Die Meinung am Freitag, 7.11.2014, von Henrike Müller

Ich meine, dass die gegenwärtigen Debatten um die Frage, wer darf was, wann und wo sagen, absolut überflüssig sind.

07.11.14 –

Du darfst!

Ich meine, dass die gegenwärtigen Debatten um die Frage, wer darf was, wann und wo sagen, absolut überflüssig sind. Bei der Lektüre der gängigen Presselandschaft und der sozialen Netzwerke durfte man sich in den letzten Wochen oft schwer wundern. Parallel zu den Dauerdoku's und den meist recht verkitschten Feierlichkeiten rund um das 25-jährige Jubiläum des 9. November 1989 werden fleißig Debatten darum geführt, wer was wann in einer Demokratie sagen darf oder eben nicht?

Die prominentesten Beispiele dieser Debatte sind Gauck und Biermann, aber auch Katrin Göring-Eckart, Cem Özdemir, Jürgen Trittin oder Simone Peter wurden in den letzten Wochen immer wieder – aus der Partei heraus – damit konfrontiert das sie diverse Einlassungen nicht hätten tun dürfen, weil sie nicht von der Partei gedeckt wären. Mann und Frau mache sich dieses Argument mal klar, wann ist eine Äußerung von der ganzen Partei gedeckt? Wenn das unser Maßstab ist, streichen wir bitte das Dauergedenken an den Freiheitsgewinn durch den 9. November 1989 und erwägen wöchentliche – ach, tägliche – Mitgliederentscheide, damit alle gewählten VertreterInnen wissen, in welcher Weise sie sich äußern dürfen.

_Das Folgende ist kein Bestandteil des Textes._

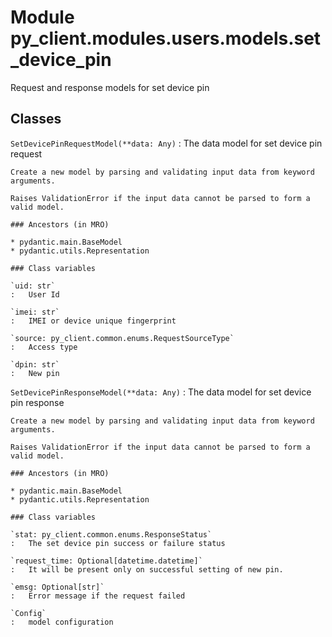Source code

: Module py_client.modules.users.models.set_device_pin
====================================================
Request and response models for set device pin

Classes
-------

`SetDevicePinRequestModel(**data: Any)`
:   The data model for set device pin request
    
    Create a new model by parsing and validating input data from keyword arguments.
    
    Raises ValidationError if the input data cannot be parsed to form a valid model.

    ### Ancestors (in MRO)

    * pydantic.main.BaseModel
    * pydantic.utils.Representation

    ### Class variables

    `uid: str`
    :   User Id

    `imei: str`
    :   IMEI or device unique fingerprint

    `source: py_client.common.enums.RequestSourceType`
    :   Access type

    `dpin: str`
    :   New pin

`SetDevicePinResponseModel(**data: Any)`
:   The data model for set device pin response
    
    Create a new model by parsing and validating input data from keyword arguments.
    
    Raises ValidationError if the input data cannot be parsed to form a valid model.

    ### Ancestors (in MRO)

    * pydantic.main.BaseModel
    * pydantic.utils.Representation

    ### Class variables

    `stat: py_client.common.enums.ResponseStatus`
    :   The set device pin success or failure status

    `request_time: Optional[datetime.datetime]`
    :   It will be present only on successful setting of new pin.

    `emsg: Optional[str]`
    :   Error message if the request failed

    `Config`
    :   model configuration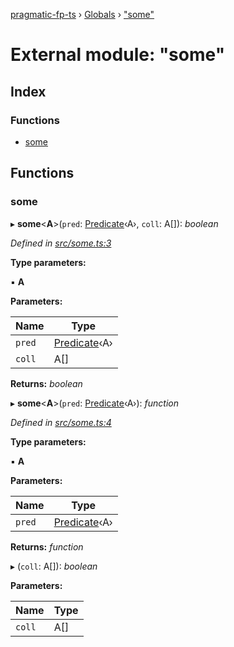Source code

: [pragmatic-fp-ts](../README.md) › [Globals](../globals.md) › ["some"](_some_.md)

# External module: "some"

## Index

### Functions

* [some](_some_.md#some)

## Functions

###  some

▸ **some**<**A**>(`pred`: [Predicate](_types_.md#predicate)‹A›, `coll`: A[]): *boolean*

*Defined in [src/some.ts:3](https://github.com/hermann-p/pragmatic-fp-ts/blob/c9716de/src/some.ts#L3)*

**Type parameters:**

▪ **A**

**Parameters:**

Name | Type |
------ | ------ |
`pred` | [Predicate](_types_.md#predicate)‹A› |
`coll` | A[] |

**Returns:** *boolean*

▸ **some**<**A**>(`pred`: [Predicate](_types_.md#predicate)‹A›): *function*

*Defined in [src/some.ts:4](https://github.com/hermann-p/pragmatic-fp-ts/blob/c9716de/src/some.ts#L4)*

**Type parameters:**

▪ **A**

**Parameters:**

Name | Type |
------ | ------ |
`pred` | [Predicate](_types_.md#predicate)‹A› |

**Returns:** *function*

▸ (`coll`: A[]): *boolean*

**Parameters:**

Name | Type |
------ | ------ |
`coll` | A[] |
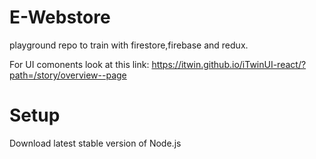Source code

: # E-Webstore
playground repo to train with firestore,firebase and redux.

For UI comonents look at this link: https://itwin.github.io/iTwinUI-react/?path=/story/overview--page

# Setup
Download latest stable version of Node.js
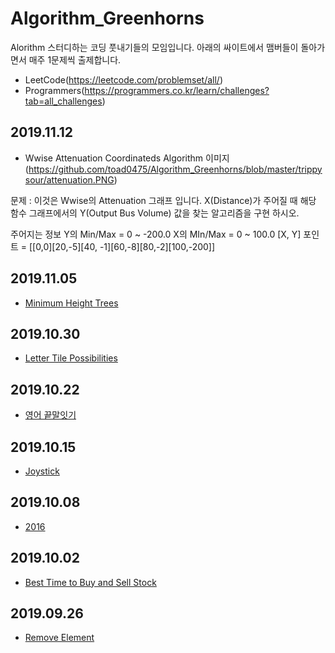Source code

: # Algorithm_Greenhorns
Alorithm 스터디하는 코딩 풋내기들의 모임입니다. 아래의 싸이트에서 맴버들이 돌아가면서 매주 1문제씩 출제합니다.
* LeetCode(https://leetcode.com/problemset/all/)
* Programmers(https://programmers.co.kr/learn/challenges?tab=all_challenges)

## 2019.11.12
* Wwise Attenuation Coordinateds Algorithm
이미지 (https://github.com/toad0475/Algorithm_Greenhorns/blob/master/trippysour/attenuation.PNG)

문제 : 
이것은 Wwise의 Attenuation 그래프 입니다.
X(Distance)가 주어질 때 해당 함수 그래프에서의 Y(Output Bus Volume) 값을 찾는 알고리즘을 구현 하시오. 

주어지는 정보
Y의 Min/Max = 0 ~ -200.0
X의 MIn/Max = 0 ~ 100.0
[X, Y] 포인트 = [[0,0][20,-5][40, -1][60,-8][80,-2][100,-200]]

## 2019.11.05
* [Minimum Height Trees](https://leetcode.com/problems/minimum-height-trees/)

## 2019.10.30
* [Letter Tile Possibilities](https://leetcode.com/problems/letter-tile-possibilities/)

## 2019.10.22
* [영어 끝말잇기](https://programmers.co.kr/learn/courses/30/lessons/12981)

## 2019.10.15
* [Joystick](https://programmers.co.kr/learn/courses/30/lessons/42860)

## 2019.10.08
* [2016](https://programmers.co.kr/learn/courses/30/lessons/12901/)

## 2019.10.02
* [Best Time to Buy and Sell Stock](https://leetcode.com/problems/best-time-to-buy-and-sell-stock/)

## 2019.09.26
* [Remove Element](https://leetcode.com/problems/remove-element/)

Alle oben genannten gewählten (und abwählbaren!) VertreterInnen haben sich weniger mit inhaltlicher Kritik auseinandersetzen müssen (was sehr schön gewesen wäre), sondern sahen sich vielmehr dem Einwand ausgesetzt: Das darfst du nicht sagen. Mit Verlaub, aber seit wann darf jemand, der in ein Amt gewählt wurde, nicht mehr seine eigene (!) Meinung äußern? Diejenigen die das anzweifeln, müssten alsbald die Frage beantworten, wie sie weiterhin Menschen gewinnen wollen, sich in Funktionen und Ämter wählen zu lassen, wenn sie im Anschluss mit einem verordneten Maulkorb rechnen müssen. Für die Parteienpolitik ist es derzeit schon schwer genug Nachwuchs zu gewinnen, greift das Phänomen des Meinung-verbieten-wollens weiterhin um sich, dürfte es noch schwieriger werden. Das kann nicht in unserem Sinne sein! Grüne Politik zeichnet sich doch eben durch Meinungsvielfalt aus, das heißt aber auch, unterschiedliche Meinungen zuzulassen, sich inhaltlich darauf einzulassen und schließlich auch Verschiedenheiten auszuhalten. Ich hoffe sehr, dass uns dies in zwei Wochen in Hamburg gelingen wird.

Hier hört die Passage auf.